In the banking system, it is rare for a bank to go bankrupt on its own. When a large bank goes bankrupt, it drags down other large banks. To understand how the current financial system is a kind of pyramid, we need to understand how we got to the current state.
It all started in 1907 in the United States with JP Morgan saving several smaller banks from bankruptcy, along with the Rockefellers, making a pool of money to avoid a total collapse and restore confidence in the system. But it went wrong, and days later the North American stock market fell 50% because there was no more financing. Once again, JP Morgan managed to meet with his friends and raise more money to save the stock market. The conclusion at the time was that a central bank was needed where they could turn to if the situation happened again. In other words, banks can now make risky operations that already have a place to turn to if things go wrong. In 1913, the FED was created.
In 2008, the global Lehman Brothers crisis occurred. A few years earlier, banks had been buying high-risk assets, roughly speaking, they were mortgages that were unlikely to be paid and loans to people who could not honor their commitments. Once again, they turned on the printer and saved the banks.

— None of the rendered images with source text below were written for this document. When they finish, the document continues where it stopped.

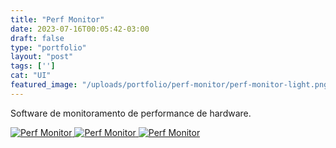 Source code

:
 ```yaml
---
title: "Perf Monitor"
date: 2023-07-16T00:05:42-03:00
draft: false
type: "portfolio"
layout: "post"
tags: ['']
cat: "UI"
featured_image: "/uploads/portfolio/perf-monitor/perf-monitor-light.png"
---
```


Software de monitoramento de performance de hardware.

<a href="/uploads/portfolio/perf-monitor/perf-monitor-light.png" data-fancybox>
    <img src="/uploads/portfolio/perf-monitor/perf-monitor-light.png" alt="Perf Monitor">
</a>

<a href="/uploads/portfolio/perf-monitor/perf-monitor-dark.png" data-fancybox>
    <img src="/uploads/portfolio/perf-monitor/perf-monitor-dark.png" alt="Perf Monitor">
</a>

<a href="/uploads/portfolio/perf-monitor/perf-monitor-screens.png" data-fancybox>
    <img src="/uploads/portfolio/perf-monitor/perf-monitor-screens.png" alt="Perf Monitor">
</a>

This year, the same thing is happening again, but in a different way. Unlike the 2008 crisis, banks are going bankrupt not because they have high-risk assets, but because they have US Treasury bonds, supposedly the safest investment in the world. Old US Treasury bonds have lost value because interest rates have risen. In 2020 and 2021, the 10-year interest rates in the US were at 0.08%, but to contain inflation after printing more than 50% of the dollars in circulation in 2020 and 2021, interest rates were gradually raised to 5%. This means that anyone who wanted to sell the 0.08% titles cannot find anyone to buy them because now the titles are paying much more. The only way to sell them is to sell them at a large discount, and that is what Silicon Valley did, in addition to suffering from a run on deposits.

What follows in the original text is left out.